The first post-Customs Week Q Forum discussion, it will cover issues such as coming out, the idea of being out and all that entails, and talking with people from home/family about queer life at Bryn Mawr. This conversation will take place the week before Fall Break by hall, and will be open to anyone. There will most likely be follow up events hosted by Rainbow Alliance during Out Week (week we get back from Fall Break).
Theoretical Hosts: HA's and CDAs
There should be food. Face it, everybody likes free food, and if it takes place past 8 PM (which, because of everyone's schedules, is most likely) people will be hungry again. The best set up would be for everyone to be in a circle in a comfortable place: common room or nook on the hall, depending on the dorm. Maybe there should be paper and markers. For some people busy hands are a distraction, but I think it could be relaxing and also convenient for writing information down if the need arises.

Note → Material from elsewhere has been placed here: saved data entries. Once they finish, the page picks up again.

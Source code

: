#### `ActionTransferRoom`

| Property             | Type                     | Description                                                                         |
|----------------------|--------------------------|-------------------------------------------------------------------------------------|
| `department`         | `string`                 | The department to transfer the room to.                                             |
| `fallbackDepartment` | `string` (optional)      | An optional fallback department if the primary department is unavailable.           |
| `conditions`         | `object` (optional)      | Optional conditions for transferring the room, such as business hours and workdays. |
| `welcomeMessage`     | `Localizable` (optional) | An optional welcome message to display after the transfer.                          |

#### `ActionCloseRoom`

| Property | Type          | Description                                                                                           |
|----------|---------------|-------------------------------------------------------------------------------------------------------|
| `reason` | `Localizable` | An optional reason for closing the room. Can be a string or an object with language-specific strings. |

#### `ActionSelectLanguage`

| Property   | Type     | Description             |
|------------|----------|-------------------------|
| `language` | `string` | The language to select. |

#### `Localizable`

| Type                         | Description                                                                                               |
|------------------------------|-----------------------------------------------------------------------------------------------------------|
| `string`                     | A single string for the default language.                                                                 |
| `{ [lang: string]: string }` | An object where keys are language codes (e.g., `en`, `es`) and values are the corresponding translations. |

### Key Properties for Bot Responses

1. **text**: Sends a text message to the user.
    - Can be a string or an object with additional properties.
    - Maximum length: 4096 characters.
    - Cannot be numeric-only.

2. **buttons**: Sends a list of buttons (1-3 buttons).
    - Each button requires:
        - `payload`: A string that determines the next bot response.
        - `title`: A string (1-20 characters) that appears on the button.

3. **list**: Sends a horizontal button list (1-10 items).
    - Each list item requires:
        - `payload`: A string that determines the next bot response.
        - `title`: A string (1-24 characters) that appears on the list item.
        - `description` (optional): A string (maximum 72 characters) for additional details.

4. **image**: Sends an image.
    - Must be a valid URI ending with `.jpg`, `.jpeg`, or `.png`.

Introductions of name, class year, and preferred pronoun. First a refresher for everyone on what is “out”, and then a little bit of discussion on what it means to be out. Just because someone is out to you does not mean they are out to others, any personal thoughts on reactions to being out?, what about the process of coming out? Emphasize the importance of not outing people who do not want to be outed. Next ask the group if they have any questions about people's reactions to their status as Mawrters, or how to deal with people they would rather not divulge information to, etc. Talk a little bit about how everyone's communities outside of Bryn Mawr react to queer spaces/entities/people/ideas. What seems to be the trend for dealing with family is that as long as the student is comfortable with it, family doesn't seem to care. Share resources!
A SMATTERING OF RESOURCES (please leave suggestions!)
-Mazzoni Center (specifically goes to their resources page)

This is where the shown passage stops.